EXERCISE AIM:
Find the lines in the records below that contain "related", and report each of them.
(SUPPLIED ENTRIES Opens)
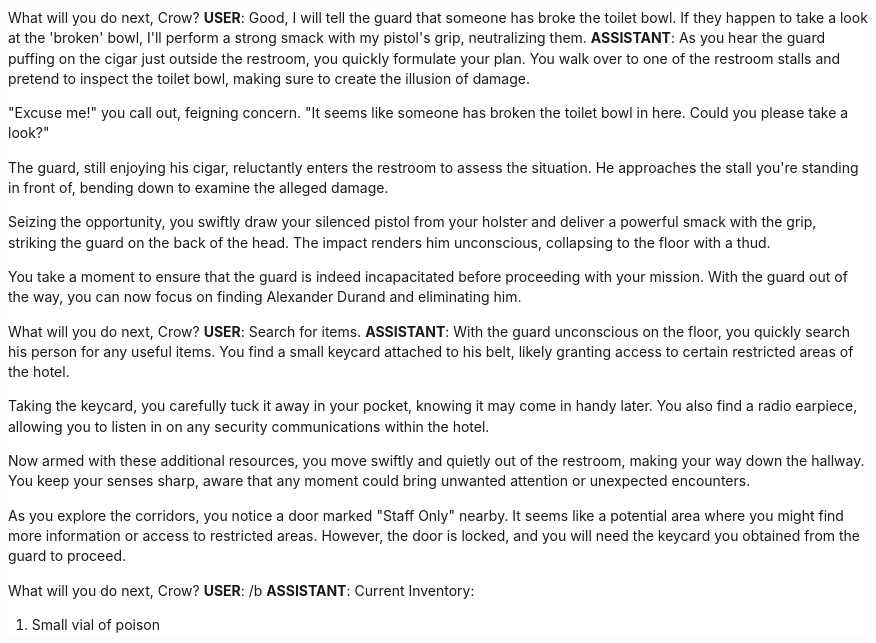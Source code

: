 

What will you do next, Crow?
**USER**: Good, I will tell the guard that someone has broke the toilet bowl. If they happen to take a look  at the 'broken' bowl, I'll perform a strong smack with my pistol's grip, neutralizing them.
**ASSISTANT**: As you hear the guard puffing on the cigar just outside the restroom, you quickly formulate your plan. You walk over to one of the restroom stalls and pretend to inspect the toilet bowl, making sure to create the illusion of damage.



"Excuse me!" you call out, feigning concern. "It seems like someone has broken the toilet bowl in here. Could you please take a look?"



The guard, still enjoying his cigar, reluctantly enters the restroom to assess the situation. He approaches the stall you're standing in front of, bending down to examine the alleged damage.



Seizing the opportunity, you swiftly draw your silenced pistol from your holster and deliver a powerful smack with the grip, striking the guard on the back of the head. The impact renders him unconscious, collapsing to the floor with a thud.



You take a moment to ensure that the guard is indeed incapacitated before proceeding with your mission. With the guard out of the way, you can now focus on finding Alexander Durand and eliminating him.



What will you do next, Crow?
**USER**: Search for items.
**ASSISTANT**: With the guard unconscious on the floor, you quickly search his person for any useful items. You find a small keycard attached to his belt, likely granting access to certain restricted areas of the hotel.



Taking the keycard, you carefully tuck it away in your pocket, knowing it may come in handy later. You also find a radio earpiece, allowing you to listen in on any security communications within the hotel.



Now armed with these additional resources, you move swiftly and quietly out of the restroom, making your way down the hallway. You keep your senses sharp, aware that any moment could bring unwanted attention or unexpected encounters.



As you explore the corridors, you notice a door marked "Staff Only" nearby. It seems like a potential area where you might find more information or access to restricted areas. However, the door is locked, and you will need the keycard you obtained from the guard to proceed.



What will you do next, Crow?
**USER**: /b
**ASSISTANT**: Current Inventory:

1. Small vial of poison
(SUPPLIED ENTRIES Closes)
(SUPPLIED ENTRIES Opens)
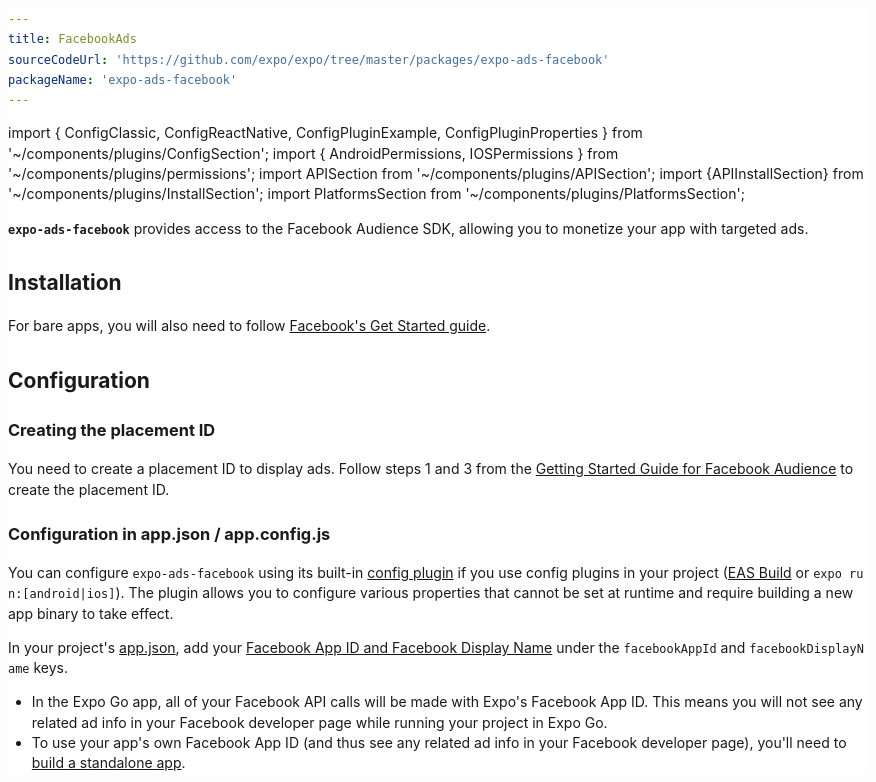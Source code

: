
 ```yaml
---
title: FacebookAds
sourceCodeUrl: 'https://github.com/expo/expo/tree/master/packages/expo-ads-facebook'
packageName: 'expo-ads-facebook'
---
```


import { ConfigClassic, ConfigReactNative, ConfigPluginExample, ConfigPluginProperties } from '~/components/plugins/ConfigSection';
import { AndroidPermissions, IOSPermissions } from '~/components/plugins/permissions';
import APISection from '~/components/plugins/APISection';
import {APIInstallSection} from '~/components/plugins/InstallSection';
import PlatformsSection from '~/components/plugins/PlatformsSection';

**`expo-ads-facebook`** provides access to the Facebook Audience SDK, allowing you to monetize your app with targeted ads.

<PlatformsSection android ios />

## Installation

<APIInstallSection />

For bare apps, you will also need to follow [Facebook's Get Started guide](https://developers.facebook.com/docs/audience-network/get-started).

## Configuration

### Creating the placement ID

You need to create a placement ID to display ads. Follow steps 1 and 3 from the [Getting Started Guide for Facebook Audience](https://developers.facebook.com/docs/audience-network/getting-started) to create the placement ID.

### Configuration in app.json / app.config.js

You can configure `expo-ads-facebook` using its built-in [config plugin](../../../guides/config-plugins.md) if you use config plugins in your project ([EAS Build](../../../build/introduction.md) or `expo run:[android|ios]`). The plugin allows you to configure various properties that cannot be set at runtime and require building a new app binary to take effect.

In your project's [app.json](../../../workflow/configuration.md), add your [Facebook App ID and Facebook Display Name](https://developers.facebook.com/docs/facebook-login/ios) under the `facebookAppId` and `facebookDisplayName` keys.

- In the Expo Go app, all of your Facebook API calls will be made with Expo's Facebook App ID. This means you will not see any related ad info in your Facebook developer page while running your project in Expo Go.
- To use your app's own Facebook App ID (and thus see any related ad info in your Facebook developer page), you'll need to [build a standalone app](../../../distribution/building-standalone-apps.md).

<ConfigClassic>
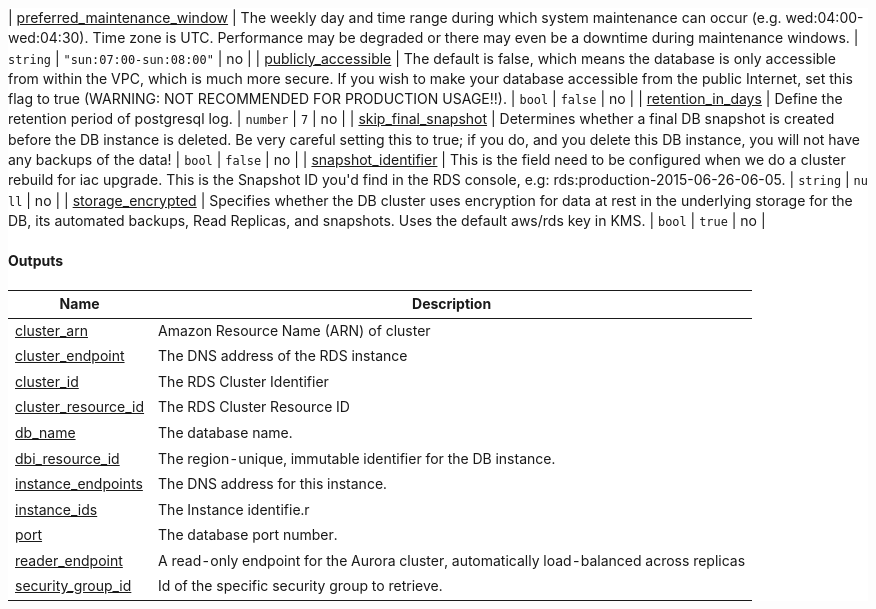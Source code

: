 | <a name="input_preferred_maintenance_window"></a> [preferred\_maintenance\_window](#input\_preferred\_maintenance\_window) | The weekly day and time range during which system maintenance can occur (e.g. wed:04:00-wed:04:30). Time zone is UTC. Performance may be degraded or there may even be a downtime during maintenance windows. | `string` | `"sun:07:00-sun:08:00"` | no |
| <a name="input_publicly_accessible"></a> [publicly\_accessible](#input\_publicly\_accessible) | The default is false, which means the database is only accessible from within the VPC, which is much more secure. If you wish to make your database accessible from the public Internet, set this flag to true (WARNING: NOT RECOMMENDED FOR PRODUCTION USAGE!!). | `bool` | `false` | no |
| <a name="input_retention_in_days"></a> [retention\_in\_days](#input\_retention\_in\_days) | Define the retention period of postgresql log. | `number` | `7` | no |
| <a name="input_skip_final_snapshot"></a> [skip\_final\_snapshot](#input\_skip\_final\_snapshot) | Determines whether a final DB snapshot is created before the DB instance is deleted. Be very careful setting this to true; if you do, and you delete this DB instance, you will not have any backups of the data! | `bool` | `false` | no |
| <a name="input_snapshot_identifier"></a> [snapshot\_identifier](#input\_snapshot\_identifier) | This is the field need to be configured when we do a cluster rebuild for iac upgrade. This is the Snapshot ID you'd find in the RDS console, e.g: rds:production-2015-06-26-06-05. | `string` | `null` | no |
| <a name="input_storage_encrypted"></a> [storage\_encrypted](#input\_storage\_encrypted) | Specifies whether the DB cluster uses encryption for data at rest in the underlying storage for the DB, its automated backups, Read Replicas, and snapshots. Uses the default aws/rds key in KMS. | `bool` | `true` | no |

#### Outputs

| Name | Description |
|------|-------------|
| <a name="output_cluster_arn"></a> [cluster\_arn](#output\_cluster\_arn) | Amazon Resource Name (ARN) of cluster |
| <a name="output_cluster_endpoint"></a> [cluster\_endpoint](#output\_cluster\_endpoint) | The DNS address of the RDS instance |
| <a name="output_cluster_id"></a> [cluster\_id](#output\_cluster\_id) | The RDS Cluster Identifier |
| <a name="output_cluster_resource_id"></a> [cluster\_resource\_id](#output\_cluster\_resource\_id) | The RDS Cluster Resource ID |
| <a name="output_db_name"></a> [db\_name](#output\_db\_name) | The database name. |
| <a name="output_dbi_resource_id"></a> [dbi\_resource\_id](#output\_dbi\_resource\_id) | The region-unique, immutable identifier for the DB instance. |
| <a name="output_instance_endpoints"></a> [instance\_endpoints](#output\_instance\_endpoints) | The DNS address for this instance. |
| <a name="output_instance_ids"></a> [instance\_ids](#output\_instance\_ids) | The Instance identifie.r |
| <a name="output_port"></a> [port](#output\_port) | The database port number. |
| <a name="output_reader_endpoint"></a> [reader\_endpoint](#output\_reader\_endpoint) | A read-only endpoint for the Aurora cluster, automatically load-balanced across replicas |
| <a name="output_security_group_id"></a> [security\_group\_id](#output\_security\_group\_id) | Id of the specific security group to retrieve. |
(SUPPLIED ENTRIES Closes)
EXERCISE OUTPUT:
- In the Expo Go app, all of your Facebook API calls will be made with Expo's Facebook App ID. This means you will not see any related ad info in your Facebook developer page while running your project in Expo Go.
- To use your app's own Facebook App ID (and thus see any related ad info in your Facebook developer page), you'll need to [build a standalone app](../../../distribution/building-standalone-apps.md).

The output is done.